6. How is it one careless match can start a forest fire, but it takes a whole box to start a campfire?
7. Dolphins are so smart that within a few weeks of captivity, they can train people to stand on the very edge of the pool and throw them fish.
8. You do not need a parachute to sky dive. You only need a parachute to sky dive twice.
9. A diplomat is someone who can tell you to go to hell in such a way that you will look forward to the trip.
10. Some cause happiness wherever they go. Others whenever they go.
11. I used to be indecisive. Now I'm not so sure.
12. Nostalgia isn't what it used to be.

Answer to last week's question: What's wrong with this Fox News Headline?
"Nine people killed in Oklahoma and Arkansas after tornadoes, severe storms moved through"
The word "after." If the people were killed after the tornadoes moved through, what killed them? And what does it have to do with the storms?

Friday, April 15, 2011

Fox bloopers

Fox News headline:
"Dog Killed by Alligator Lurking Near Florida Home"
I can see where that might make the home's residents nervous. But dead dogs are harmless, aren't they?

What's wrong with this Fox News Headline?
"Nine people killed in Oklahoma and Arkansas after tornadoes, severe storms moved through"

Friday, April 8, 2011

Review review

Review of a review of a film of a book

Movie reviews are rarely a kick, but P.J. O'Rourke's review of "Atlas Shrugged: Part 1" in Wednesday's Wall Street Journal is.

Read the review even if you've never read the book and don't intend to see the film.

The title of the review is classic O'Rourke: "Atlas shrugged. And so did I." You can almost see the disciples of Ayn Rand reaching for their pitchforks.

He writes: "I will not pan 'Atlas Shrugged.' I don’t have the guts. If you associate with Randians — and I do — saying anything critical about Ayn Rand is almost as scary as saying anything critical to Ayn Rand. What’s more, given how protective Randians are of Rand, I’m not sure she’s dead."

He has Randians, who prefer to call themselves objectivists, pegged. But he did have the guts after all, and he did pan it. Gently.
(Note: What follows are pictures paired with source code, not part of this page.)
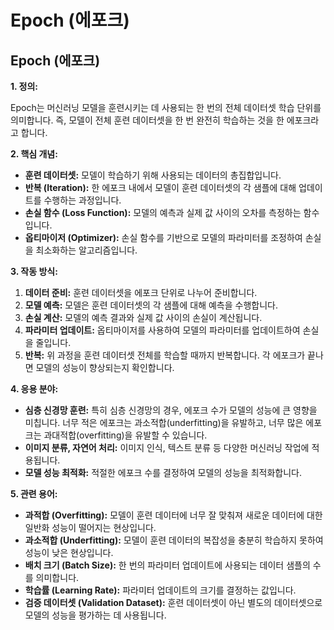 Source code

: # Epoch (에포크)

## Epoch (에포크)

**1. 정의:**

Epoch는 머신러닝 모델을 훈련시키는 데 사용되는 한 번의 전체 데이터셋 학습 단위를 의미합니다. 즉, 모델이 전체 훈련 데이터셋을 한 번 완전히 학습하는 것을 한 에포크라고 합니다.

**2. 핵심 개념:**

*   **훈련 데이터셋:** 모델이 학습하기 위해 사용되는 데이터의 총집합입니다.
*   **반복 (Iteration):** 한 에포크 내에서 모델이 훈련 데이터셋의 각 샘플에 대해 업데이트를 수행하는 과정입니다.
*   **손실 함수 (Loss Function):** 모델의 예측과 실제 값 사이의 오차를 측정하는 함수입니다.
*   **옵티마이저 (Optimizer):** 손실 함수를 기반으로 모델의 파라미터를 조정하여 손실을 최소화하는 알고리즘입니다.

**3. 작동 방식:**

1.  **데이터 준비:** 훈련 데이터셋을 에포크 단위로 나누어 준비합니다.
2.  **모델 예측:** 모델은 훈련 데이터셋의 각 샘플에 대해 예측을 수행합니다.
3.  **손실 계산:** 모델의 예측 결과와 실제 값 사이의 손실이 계산됩니다.
4.  **파라미터 업데이트:** 옵티마이저를 사용하여 모델의 파라미터를 업데이트하여 손실을 줄입니다.
5.  **반복:** 위 과정을 훈련 데이터셋 전체를 학습할 때까지 반복합니다.  각 에포크가 끝나면 모델의 성능이 향상되는지 확인합니다.

**4. 응용 분야:**

*   **심층 신경망 훈련:** 특히 심층 신경망의 경우, 에포크 수가 모델의 성능에 큰 영향을 미칩니다.  너무 적은 에포크는 과소적합(underfitting)을 유발하고, 너무 많은 에포크는 과대적합(overfitting)을 유발할 수 있습니다.
*   **이미지 분류, 자연어 처리:** 이미지 인식, 텍스트 분류 등 다양한 머신러닝 작업에 적용됩니다.
*   **모델 성능 최적화:** 적절한 에포크 수를 결정하여 모델의 성능을 최적화합니다.

**5. 관련 용어:**

*   **과적합 (Overfitting):** 모델이 훈련 데이터에 너무 잘 맞춰져 새로운 데이터에 대한 일반화 성능이 떨어지는 현상입니다.
*   **과소적합 (Underfitting):** 모델이 훈련 데이터의 복잡성을 충분히 학습하지 못하여 성능이 낮은 현상입니다.
*   **배치 크기 (Batch Size):** 한 번의 파라미터 업데이트에 사용되는 데이터 샘플의 수를 의미합니다.
*   **학습률 (Learning Rate):** 파라미터 업데이트의 크기를 결정하는 값입니다.
*   **검증 데이터셋 (Validation Dataset):** 훈련 데이터셋이 아닌 별도의 데이터셋으로 모델의 성능을 평가하는 데 사용됩니다.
I might interject that I'm actually looking forward to the movie, which Hollywood has threatened to make ever since Rand personally tried to ingratiate herself to Tinseltown. It is needed in a time when people don't read 900-page books (if they ever did) and are therefore unarmed against the collectivist propaganda spilling out of academia into places where its peddlers might actually exert influence, like the White House.

But I'm off track. O'Rourke correctly notes that the current wave of collectivism gave rise to more than just an overdue — but strangely not updated — film about Rand's most famous book: "Hence the Tea Party, and Ayn Rand is invited. Not for nothing is Kentucky Senator Paul named Rand. The premise of 'Atlas Shrugged' applies to every maker in a world of takers."

The tea party wasn't around when this film was conceived, but the movement will swell the movie audiences. It sounds like a film you hope your "progressive" neighbor will go see to get their derailed thinking back on track — even if you don't get around to seeing it yourself.

By the way, a tale that takes 900 pages to tell won't fit in two hours. Or even three. Thus, as O-Rourke put it, "The movie’s title carries the explicit threat of a sequel."

Let's hope P.J. reviews the sequel as well.

Friday, April 1, 2011

Best of the Web

So we're agreed?
House Speaker John Boehner did his best, if unintentional, Yogi Berra impersonation yesterday after Democrats announced they had reached a compromise on cuts to this year's budget.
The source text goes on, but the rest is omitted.